Record excerpts:
■ ■ ■ ■ ■ ■ ■

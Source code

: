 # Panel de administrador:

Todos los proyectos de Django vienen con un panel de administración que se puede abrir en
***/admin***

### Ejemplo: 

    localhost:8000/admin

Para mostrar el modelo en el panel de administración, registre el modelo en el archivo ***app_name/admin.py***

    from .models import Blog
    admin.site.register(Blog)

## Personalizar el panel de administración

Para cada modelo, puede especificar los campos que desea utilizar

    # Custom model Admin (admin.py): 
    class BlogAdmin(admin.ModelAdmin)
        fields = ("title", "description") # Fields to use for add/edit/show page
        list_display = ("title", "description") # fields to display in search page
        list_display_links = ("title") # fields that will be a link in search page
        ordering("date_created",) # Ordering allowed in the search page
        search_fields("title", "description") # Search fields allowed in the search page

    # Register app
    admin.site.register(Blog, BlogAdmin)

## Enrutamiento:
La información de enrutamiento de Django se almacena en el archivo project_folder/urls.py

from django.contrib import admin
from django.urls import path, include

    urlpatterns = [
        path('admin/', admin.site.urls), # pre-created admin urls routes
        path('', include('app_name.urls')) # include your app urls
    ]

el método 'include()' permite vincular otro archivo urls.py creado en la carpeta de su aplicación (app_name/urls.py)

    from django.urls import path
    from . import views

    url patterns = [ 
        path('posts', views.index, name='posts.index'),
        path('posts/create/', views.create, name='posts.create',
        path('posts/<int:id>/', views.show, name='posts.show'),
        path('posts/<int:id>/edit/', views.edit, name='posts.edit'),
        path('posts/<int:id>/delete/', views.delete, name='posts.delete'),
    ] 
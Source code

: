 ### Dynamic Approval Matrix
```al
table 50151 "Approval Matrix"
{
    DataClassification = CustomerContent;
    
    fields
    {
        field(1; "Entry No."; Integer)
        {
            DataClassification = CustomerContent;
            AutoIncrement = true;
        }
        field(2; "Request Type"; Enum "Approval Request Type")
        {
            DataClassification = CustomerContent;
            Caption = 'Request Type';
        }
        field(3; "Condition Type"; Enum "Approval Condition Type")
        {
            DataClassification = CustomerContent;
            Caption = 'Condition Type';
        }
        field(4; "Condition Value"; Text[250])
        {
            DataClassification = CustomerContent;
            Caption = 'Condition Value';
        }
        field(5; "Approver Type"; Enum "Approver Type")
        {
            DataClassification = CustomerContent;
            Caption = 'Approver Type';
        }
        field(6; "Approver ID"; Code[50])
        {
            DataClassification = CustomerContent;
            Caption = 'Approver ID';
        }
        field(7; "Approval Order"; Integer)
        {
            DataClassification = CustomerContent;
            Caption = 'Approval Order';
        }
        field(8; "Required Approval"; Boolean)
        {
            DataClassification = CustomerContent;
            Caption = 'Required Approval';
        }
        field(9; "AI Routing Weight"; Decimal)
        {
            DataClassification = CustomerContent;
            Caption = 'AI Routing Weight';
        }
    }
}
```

■ ■ ■ ■ ■ ■ ■

Please retype the data exactly as it stands, from its first line down to the line that contains "Dynamic Approval Matrix", then stop.

Response area:
Source code

: # Panel de administrador:

Todos los proyectos de Django vienen con un panel de administración que se puede abrir en
***/admin***

### Ejemplo: 

    localhost:8000/admin

Para mostrar el modelo en el panel de administración, registre el modelo en el archivo ***app_name/admin.py***

    from .models import Blog
    admin.site.register(Blog)

## Personalizar el panel de administración

Para cada modelo, puede especificar los campos que desea utilizar

    # Custom model Admin (admin.py): 
    class BlogAdmin(admin.ModelAdmin)
        fields = ("title", "description") # Fields to use for add/edit/show page
        list_display = ("title", "description") # fields to display in search page
        list_display_links = ("title") # fields that will be a link in search page
        ordering("date_created",) # Ordering allowed in the search page
        search_fields("title", "description") # Search fields allowed in the search page

    # Register app
    admin.site.register(Blog, BlogAdmin)

## Enrutamiento:
La información de enrutamiento de Django se almacena en el archivo project_folder/urls.py

from django.contrib import admin
from django.urls import path, include

    urlpatterns = [
        path('admin/', admin.site.urls), # pre-created admin urls routes
        path('', include('app_name.urls')) # include your app urls
    ]

el método 'include()' permite vincular otro archivo urls.py creado en la carpeta de su aplicación (app_name/urls.py)

    from django.urls import path
    from . import views

    url patterns = [ 
        path('posts', views.index, name='posts.index'),
        path('posts/create/', views.create, name='posts.create',
        path('posts/<int:id>/', views.show, name='posts.show'),
        path('posts/<int:id>/edit/', views.edit, name='posts.edit'),
        path('posts/<int:id>/delete/', views.delete, name='posts.delete'),
    ] 
Source code

: ### Dynamic Approval Matrix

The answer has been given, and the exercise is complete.